Kadang roda itu berada di atas, kadang di bawah, kadang menemui jalan yang mudah,
kadang terjal dan berliku. Semua perjalanan itu pada akhirnya akan membentuk
pengalaman kita. Dan pengalaman adalah guru terbaik sepanjang masa. Semakin jauh
kita berjalan, semakin banyak pula pengalaman hidup yang terekam dalam diri
kita.
Oleh karenanya, semakin
bertambah usia kita, seharusnya semakin bertambah pula kebijaksanaan kita.

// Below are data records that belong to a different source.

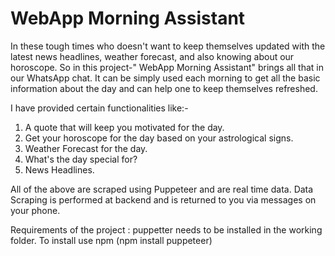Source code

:# WebApp Morning Assistant

In these tough times who doesn't want to keep themselves updated with the latest news headlines, weather forecast, and also knowing about our horoscope.
So in this project-" WebApp Morning Assistant" brings all that in our WhatsApp chat. It can be simply used each morning to get all the basic information about the day and can help one to keep themselves refreshed.

I have provided certain functionalities like:-
1. A quote that will keep you motivated for the day.
2. Get your horoscope for the day based on your astrological signs.
3. Weather Forecast for the day.
4. What's the day special for?
5. News Headlines.

All of the above are scraped using Puppeteer and are real time data. Data Scraping is performed at backend and is returned to you via messages on your phone.

Requirements of the project : puppetter needs to be installed in the working folder. 
   To install use npm (npm install puppeteer)
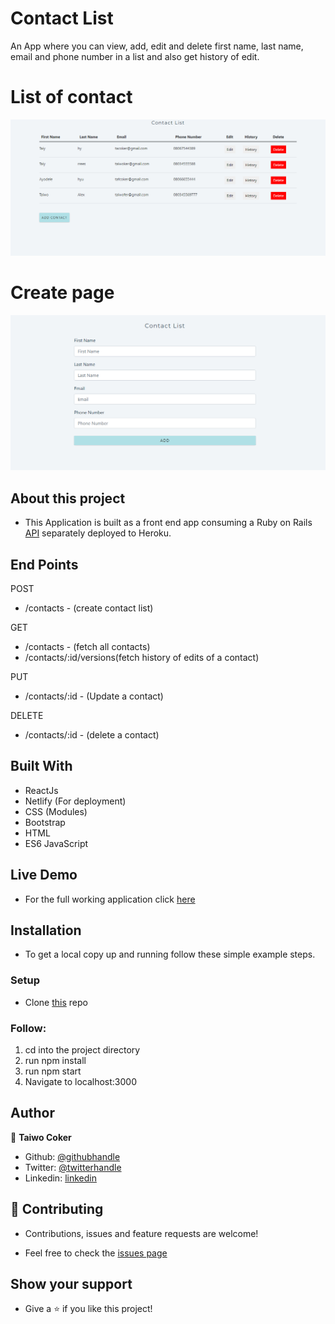 # Contact List

An App where you can view, add, edit and delete first name, last name, email and phone number in a list and also get history of edit.

# List of contact
![screenshot](./capture2.PNG)

# Create page
![screenshot](./capture1.PNG)


## About this project

- This Application is built as a front end app consuming a Ruby on Rails [API](https://contacts-apitest.herokuapp.com/api/v1/contacts) separately deployed to Heroku.

## End Points

POST
- /contacts - (create contact list)

GET
- /contacts - (fetch all contacts)
- /contacts/:id/versions(fetch history of edits of a contact)

PUT
- /contacts/:id - (Update a contact)

DELETE
- /contacts/:id - (delete a contact)


## Built With
- ReactJs
- Netlify (For deployment)
- CSS (Modules)
- Bootstrap
- HTML
- ES6 JavaScript

## Live Demo
- For the full working application click [here](https://boring-shirley-b9391e.netlify.app/)

## Installation
- To get a local copy up and running follow these simple example steps.

### Setup
-  Clone [this](https://github.com/taiwocoker/Contact-List.git) repo

### Follow:
1. cd into the project directory
2. run npm install
3. run npm start
4. Navigate to localhost:3000

## Author

👤 **Taiwo Coker**

- Github: [@githubhandle](https://github.com/taiwocoker)
- Twitter: [@twitterhandle](https://twitter.com/SelloCoker)
- Linkedin: [linkedin](https://linkedin.com/in/taiwo-coker)

## 🤝 Contributing

- Contributions, issues and feature requests are welcome!

- Feel free to check the [issues page](https://github.com/taiwocoker/Contact-List/issues)

## Show your support

- Give a ⭐️ if you like this project!

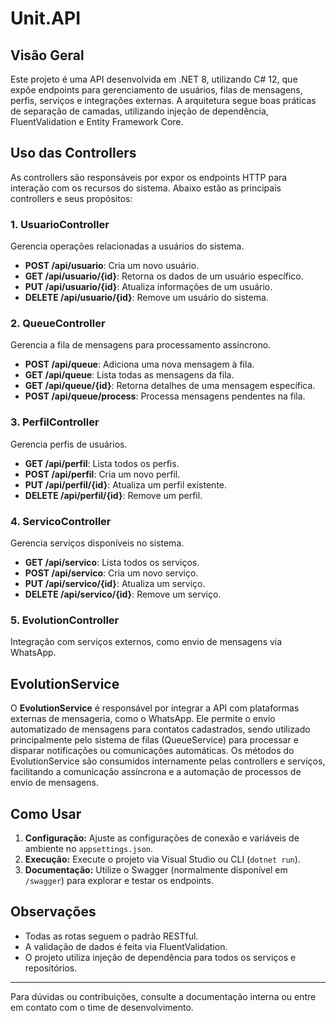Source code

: # Unit.API

## Visão Geral

Este projeto é uma API desenvolvida em .NET 8, utilizando C# 12, que expõe endpoints para gerenciamento de usuários, filas de mensagens, perfis, serviços e integrações externas. A arquitetura segue boas práticas de separação de camadas, utilizando injeção de dependência, FluentValidation e Entity Framework Core.

## Uso das Controllers

As controllers são responsáveis por expor os endpoints HTTP para interação com os recursos do sistema. Abaixo estão as principais controllers e seus propósitos:

### 1. **UsuarioController**
Gerencia operações relacionadas a usuários do sistema.
- **POST /api/usuario**: Cria um novo usuário.
- **GET /api/usuario/{id}**: Retorna os dados de um usuário específico.
- **PUT /api/usuario/{id}**: Atualiza informações de um usuário.
- **DELETE /api/usuario/{id}**: Remove um usuário do sistema.

### 2. **QueueController**
Gerencia a fila de mensagens para processamento assíncrono.
- **POST /api/queue**: Adiciona uma nova mensagem à fila.
- **GET /api/queue**: Lista todas as mensagens da fila.
- **GET /api/queue/{id}**: Retorna detalhes de uma mensagem específica.
- **POST /api/queue/process**: Processa mensagens pendentes na fila.

### 3. **PerfilController**
Gerencia perfis de usuários.
- **GET /api/perfil**: Lista todos os perfis.
- **POST /api/perfil**: Cria um novo perfil.
- **PUT /api/perfil/{id}**: Atualiza um perfil existente.
- **DELETE /api/perfil/{id}**: Remove um perfil.

### 4. **ServicoController**
Gerencia serviços disponíveis no sistema.
- **GET /api/servico**: Lista todos os serviços.
- **POST /api/servico**: Cria um novo serviço.
- **PUT /api/servico/{id}**: Atualiza um serviço.
- **DELETE /api/servico/{id}**: Remove um serviço.

### 5. **EvolutionController**
Integração com serviços externos, como envio de mensagens via WhatsApp.

## EvolutionService

O **EvolutionService** é responsável por integrar a API com plataformas externas de mensageria, como o WhatsApp. Ele permite o envio automatizado de mensagens para contatos cadastrados, sendo utilizado principalmente pelo sistema de filas (QueueService) para processar e disparar notificações ou comunicações automáticas. Os métodos do EvolutionService são consumidos internamente pelas controllers e serviços, facilitando a comunicação assíncrona e a automação de processos de envio de mensagens.

## Como Usar

1. **Configuração:** Ajuste as configurações de conexão e variáveis de ambiente no `appsettings.json`.
2. **Execução:** Execute o projeto via Visual Studio ou CLI (`dotnet run`).
3. **Documentação:** Utilize o Swagger (normalmente disponível em `/swagger`) para explorar e testar os endpoints.

## Observações

- Todas as rotas seguem o padrão RESTful.
- A validação de dados é feita via FluentValidation.
- O projeto utiliza injeção de dependência para todos os serviços e repositórios.

---

Para dúvidas ou contribuições, consulte a documentação interna ou entre em contato com o time de desenvolvimento.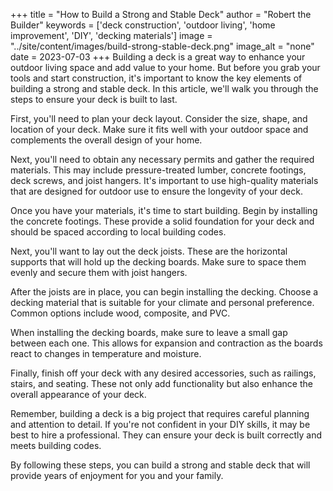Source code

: 
+++
title = "How to Build a Strong and Stable Deck"
author = "Robert the Builder"
keywords = ['deck construction', 'outdoor living', 'home improvement', 'DIY', 'decking materials']
image = "../site/content/images/build-strong-stable-deck.png"
image_alt = "none"
date = 2023-07-03
+++
Building a deck is a great way to enhance your outdoor living space and add value to your home. But before you grab your tools and start construction, it's important to know the key elements of building a strong and stable deck. In this article, we'll walk you through the steps to ensure your deck is built to last.

First, you'll need to plan your deck layout. Consider the size, shape, and location of your deck. Make sure it fits well with your outdoor space and complements the overall design of your home.

Next, you'll need to obtain any necessary permits and gather the required materials. This may include pressure-treated lumber, concrete footings, deck screws, and joist hangers. It's important to use high-quality materials that are designed for outdoor use to ensure the longevity of your deck.

Once you have your materials, it's time to start building. Begin by installing the concrete footings. These provide a solid foundation for your deck and should be spaced according to local building codes.

Next, you'll want to lay out the deck joists. These are the horizontal supports that will hold up the decking boards. Make sure to space them evenly and secure them with joist hangers.

After the joists are in place, you can begin installing the decking. Choose a decking material that is suitable for your climate and personal preference. Common options include wood, composite, and PVC.

When installing the decking boards, make sure to leave a small gap between each one. This allows for expansion and contraction as the boards react to changes in temperature and moisture.

Finally, finish off your deck with any desired accessories, such as railings, stairs, and seating. These not only add functionality but also enhance the overall appearance of your deck.

Remember, building a deck is a big project that requires careful planning and attention to detail. If you're not confident in your DIY skills, it may be best to hire a professional. They can ensure your deck is built correctly and meets building codes.

By following these steps, you can build a strong and stable deck that will provide years of enjoyment for you and your family.

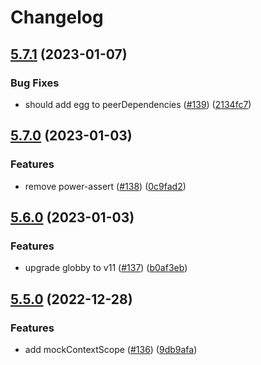 # Changelog

## [5.7.1](https://github.com/eggjs/egg-mock/compare/v5.7.0...v5.7.1) (2023-01-07)


### Bug Fixes

* should add egg to peerDependencies ([#139](https://github.com/eggjs/egg-mock/issues/139)) ([2134fc7](https://github.com/eggjs/egg-mock/commit/2134fc73661e4c2de433aceda2ea45811c8bff8b))

## [5.7.0](https://github.com/eggjs/egg-mock/compare/v5.6.0...v5.7.0) (2023-01-03)


### Features

* remove power-assert ([#138](https://github.com/eggjs/egg-mock/issues/138)) ([0c9fad2](https://github.com/eggjs/egg-mock/commit/0c9fad2f7a6f739080f2b996d8f6bb98852af12a))

## [5.6.0](https://github.com/eggjs/egg-mock/compare/v5.5.0...v5.6.0) (2023-01-03)


### Features

* upgrade globby to v11 ([#137](https://github.com/eggjs/egg-mock/issues/137)) ([b0af3eb](https://github.com/eggjs/egg-mock/commit/b0af3eb471a394448236e4cb18863e60218e0d2a))

## [5.5.0](https://github.com/eggjs/egg-mock/compare/v5.4.0...v5.5.0) (2022-12-28)


### Features

* add mockContextScope ([#136](https://github.com/eggjs/egg-mock/issues/136)) ([9db9afa](https://github.com/eggjs/egg-mock/commit/9db9afaadfb73a58d03b3cbdbd0c8c6515e6578a))
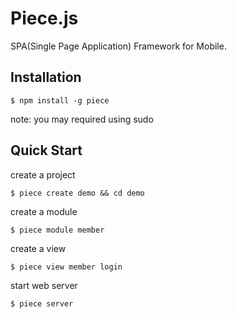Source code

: Piece.js
=====

SPA(Single Page Application) Framework for Mobile.

## Installation

    $ npm install -g piece

note: you may required using sudo

## Quick Start

  create a project
  
    $ piece create demo && cd demo
    
  create a module
  
    $ piece module member
    
  create a view
  
    $ piece view member login
    
  start web server
  
    $ piece server
    

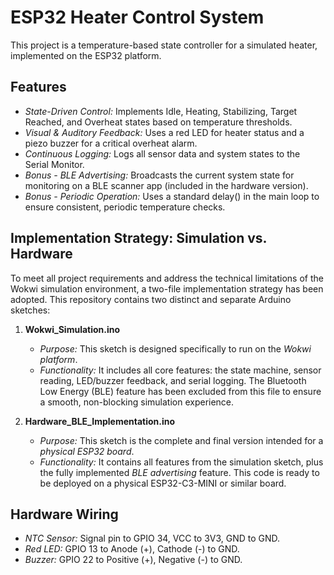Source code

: # ESP32 Heater Control System

This project is a temperature-based state controller for a simulated heater, implemented on the ESP32 platform.

## Features

-   *State-Driven Control:* Implements Idle, Heating, Stabilizing, Target Reached, and Overheat states based on temperature thresholds.
-   *Visual & Auditory Feedback:* Uses a red LED for heater status and a piezo buzzer for a critical overheat alarm.
-   *Continuous Logging:* Logs all sensor data and system states to the Serial Monitor.
-   *Bonus - BLE Advertising:* Broadcasts the current system state for monitoring on a BLE scanner app (included in the hardware version).
-   *Bonus - Periodic Operation:* Uses a standard delay() in the main loop to ensure consistent, periodic temperature checks.

## Implementation Strategy: Simulation vs. Hardware

To meet all project requirements and address the technical limitations of the Wokwi simulation environment, a two-file implementation strategy has been adopted. This repository contains two distinct and separate Arduino sketches:

1.  **Wokwi_Simulation.ino**
    *   *Purpose:* This sketch is designed specifically to run on the *Wokwi platform*.
    *   *Functionality:* It includes all core features: the state machine, sensor reading, LED/buzzer feedback, and serial logging. The Bluetooth Low Energy (BLE) feature has been excluded from this file to ensure a smooth, non-blocking simulation experience.

2.  **Hardware_BLE_Implementation.ino**
    *   *Purpose:* This sketch is the complete and final version intended for a *physical ESP32 board*.
    *   *Functionality:* It contains all features from the simulation sketch, plus the fully implemented *BLE advertising* feature. This code is ready to be deployed on a physical ESP32-C3-MINI or similar board.

## Hardware Wiring

-   *NTC Sensor:* Signal pin to GPIO 34, VCC to 3V3, GND to GND.
-   *Red LED:* GPIO 13 to Anode (+), Cathode (-) to GND.
-   *Buzzer:* GPIO 22 to Positive (+), Negative (-) to GND.
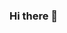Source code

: ### Hi there 👋

<!--
**ThDevanshu/ThDevanshu** is a ✨ _special_ ✨ repository because its `README.md` (this file) appears on your GitHub profile.

Here are some ideas to get you started:

- 🔭 I’m currently working on HTML/CSS/JavaScript
- 🌱 I’m currently learning Web Development
- 🤔 I’m looking for help with later on projects
- 💬 Ask me about anything
- 📫 How to reach me: 
[LinkedIn](https://www.linkedin.com/in/devanshu-raghav-b18b09211/)
-->
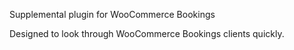 Supplemental plugin for WooCommerce Bookings 

Designed to look through WooCommerce Bookings clients quickly. 

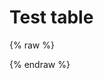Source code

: # Test table

{% raw %}
<div id="diplay_description"> </div>
{% endraw %}

<script>
$(document).ready(function() {
  hu = window.location.search.substring(1);
  searchfor = hu.split("=");
  if( searchfor[0]=="action" ) {
      fetch('./syntax.0.json')
        .then((response) => response.json())
        .then((json) => console.log(json));
      document.getElementById("diplay_description").innerHTML = "<b>Showing lessons that use \n\n" + searchfor[1] + " (action) " + plumedsyntax[ searchfor[1] ]["description"] + "</b>";
  }  
});
</script>
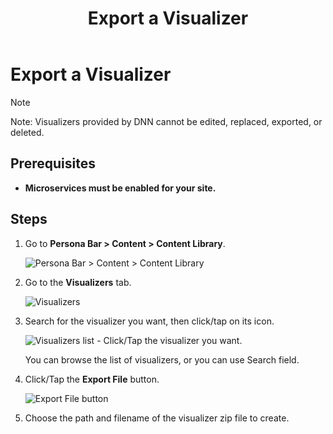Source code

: ﻿---
uid: export-visualizer
locale: en
title: Export a Visualizer
dnneditions: Evoq Engage
dnnversion: 09.02.00
related-topics: create-visualizer,edit-visualizer,delete-visualizer,import-visualizer
---

# Export a Visualizer

> [!NOTE]
> Note: Visualizers provided by DNN cannot be edited, replaced, exported, or deleted.

## Prerequisites

*   **Microservices must be enabled for your site.**

## Steps

1.  Go to **Persona Bar \> Content \> Content Library**.
    
    ![Persona Bar > Content > Content Library](/images/scr-pbar-host-Content-E91.png)
    
2.  Go to the **Visualizers** tab.
    
    ![Visualizers](/images/scr-pbtabs-all-Content-ContentLibrary-Visualizers-E91.png)
    
3.  Search for the visualizer you want, then click/tap on its icon.
    
      
    
    ![Visualizers list - Click/Tap the visualizer you want.](/images/scr-Visualizers-List-SearchClickTap-E91.gif)
    
      
    
    You can browse the list of visualizers, or you can use Search field.
    
4.  Click/Tap the **Export File** button.
    
      
    
    ![Export File button](/images/scr-Visualizers-Details-Export-E91.png)
    
      
    
5.  Choose the path and filename of the visualizer zip file to create.
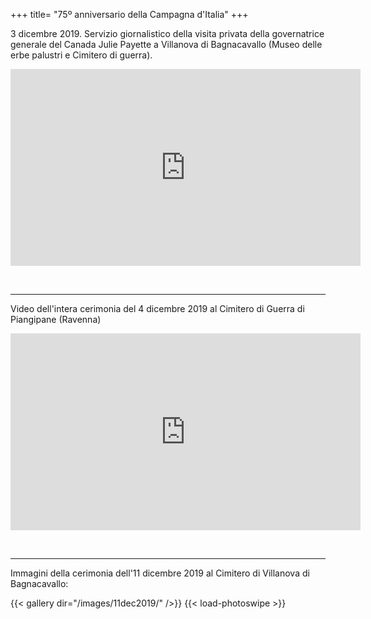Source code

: +++
title= "75º anniversario della Campagna d'Italia"
+++

3 dicembre 2019. Servizio giornalistico della visita privata della governatrice generale del Canada Julie Payette a Villanova di Bagnacavallo (Museo delle erbe palustri e Cimitero di guerra).

<iframe width="560" height="315" src="https://www.youtube.com/embed/PBndcZFcptY" frameborder="0" allow="accelerometer; autoplay; encrypted-media; gyroscope; picture-in-picture" allowfullscreen></iframe>

<br><hr>
Video dell'intera cerimonia del 4 dicembre 2019 al Cimitero di Guerra di Piangipane (Ravenna)

<iframe width="560" height="315" src="https://www.youtube.com/embed/UV_VMqprejw" title="YouTube video player" frameborder="0" allow="accelerometer; autoplay; clipboard-write; encrypted-media; gyroscope; picture-in-picture" allowfullscreen></iframe>

<br><hr>
Immagini della cerimonia dell'11 dicembre 2019 al Cimitero di Villanova di Bagnacavallo:

{{< gallery dir="/images/11dec2019/" />}} {{< load-photoswipe >}}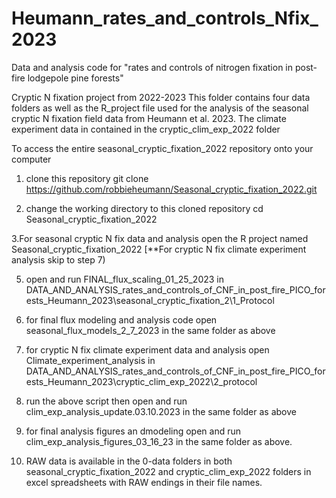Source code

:# Heumann_rates_and_controls_Nfix_2023
Data and analysis code for "rates and controls of nitrogen fixation in post-fire lodgepole pine forests" 

 Cryptic N fixation project from 2022-2023
This folder contains four data folders as well as the R_project file used for the analysis of the seasonal cryptic N fixation field data from Heumann et al. 2023. 
The climate experiment data in contained in the cryptic_clim_exp_2022 folder

To access the entire seasonal_cryptic_fixation_2022 repository onto your computer
1. clone this repository
   git clone https://github.com/robbieheumann/Seasonal_cryptic_fixation_2022.git

2. change the working directory to this cloned repository
   cd Seasonal_cryptic_fixation_2022

3.For seasonal cryptic N fix data and analysis open the R project named Seasonal_cryptic_fixation_2022
[**For cryptic N fix climate experiment analysis skip to step 7)

5. open and run FINAL_flux_scaling_01_25_2023 in DATA_AND_ANALYSIS_rates_and_controls_of_CNF_in_post_fire_PICO_forests_Heumann_2023\seasonal_cryptic_fixation_2\1_Protocol
6. for final flux modeling and analysis code open seasonal_flux_models_2_7_2023 in the same folder as above

7. for cryptic N fix climate experiment data and analysis open Climate_experiment_analysis in DATA_AND_ANALYSIS_rates_and_controls_of_CNF_in_post_fire_PICO_forests_Heumann_2023\cryptic_clim_exp_2022\2_protocol
8. run the above script then open and run clim_exp_analysis_update.03.10.2023 in the same folder as above
9. for final analysis figures an dmodeling open and run clim_exp_analysis_figures_03_16_23 in the same folder as above.

10. RAW data is available in the 0-data folders in both seasonal_cryptic_fixation_2022 and cryptic_clim_exp_2022 folders in excel spreadsheets with RAW endings in their file names. 
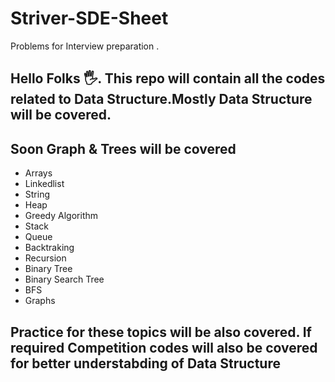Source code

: # Striver-SDE-Sheet
Problems for Interview preparation .
## Hello Folks 🖐. This repo will contain all the codes related to Data Structure.Mostly Data Structure will be covered. 
## Soon Graph & Trees will be covered 

* Arrays
* Linkedlist
* String
* Heap 
* Greedy Algorithm
* Stack
* Queue
* Backtraking
* Recursion
* Binary Tree
* Binary Search Tree
* BFS
* Graphs
 ## Practice for these topics will be also covered. If required Competition codes will also be covered for better understabding of Data Structure

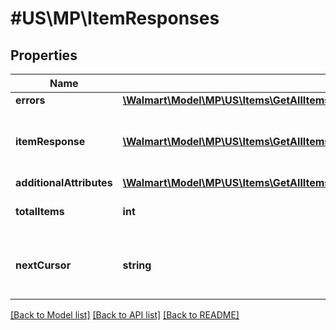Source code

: # #US\MP\ItemResponses

## Properties

Name | Type | Description | Notes
------------ | ------------- | ------------- | -------------
**errors** | [**\Walmart\Model\MP\US\Items\GetAllItems200ResponseErrorsInner[]**](GetAllItems200ResponseErrorsInner.md) |  | [optional]
**itemResponse** | [**\Walmart\Model\MP\US\Items\GetAllItems200ResponseItemResponseInner[]**](GetAllItems200ResponseItemResponseInner.md) | Items included in the response list |
**additionalAttributes** | [**\Walmart\Model\MP\US\Items\GetAllItems200ResponseItemResponseInnerAdditionalAttributes**](GetAllItems200ResponseItemResponseInnerAdditionalAttributes.md) |  | [optional]
**totalItems** | **int** | Total items for the query | [optional]
**nextCursor** | **string** | Used for pagination to fetch the next set of items | [optional]


[[Back to Model list]](../) [[Back to API list]](../../Api/US/MP) [[Back to README]](../../README.md)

Bijaksana adalah ketika kita mampu bersikap adil, yaitu menempatkan segala
sesuatu pada tempatnya. Apa yang akan kita lakukan ketika ada anak kecil yang
menangis pada saat kita sedang konsentrasi membaca buku? Jika kita mengambil
sikap marah kepadanya, kemudian memarahi dan membentak anak tersebut karena
kita anggap mengganggu, maka kita belum bisa disebut sebagai orang yang
bijaksana. Mengapa? Karena kita belum mampu menempatkan kemarahan kita pada
tempatnya. Kita seharusnya menempatkan kemarahan kita pada perbuatan-perbuatan
tercela. Kita marah ketika melihat seseorang membuang sampah sembarangan. Kita
marah ketika melihat orang mengambil barang orang lain tanpa ijin. Sedangkan, tangisan
anak kecil bukanlah hal yang tercela. Tangisan anak kecil adalah bahasa lain
dari keinginan yang belum bisa disampaikannya dengan kata-kata. Seharusnya kita
bersikap kasih sayang kepadanya. Bukan justru memarahinya.
Setiap saat kita
bertemu dengan peristiwa-peristiwa baru, orang-orang baru, dan masalah-masalah
baru yang pada akhirnya melahirkan pengalaman baru. Semua pengalaman itu seharusnya mengasah jiwa
kita. Sehingga, semakin hari kita menjadi semakin bijaksana. Akan tetapi,
mengapa ada orang yang sudah berusia matang, namun sama sekali belum bijaksana?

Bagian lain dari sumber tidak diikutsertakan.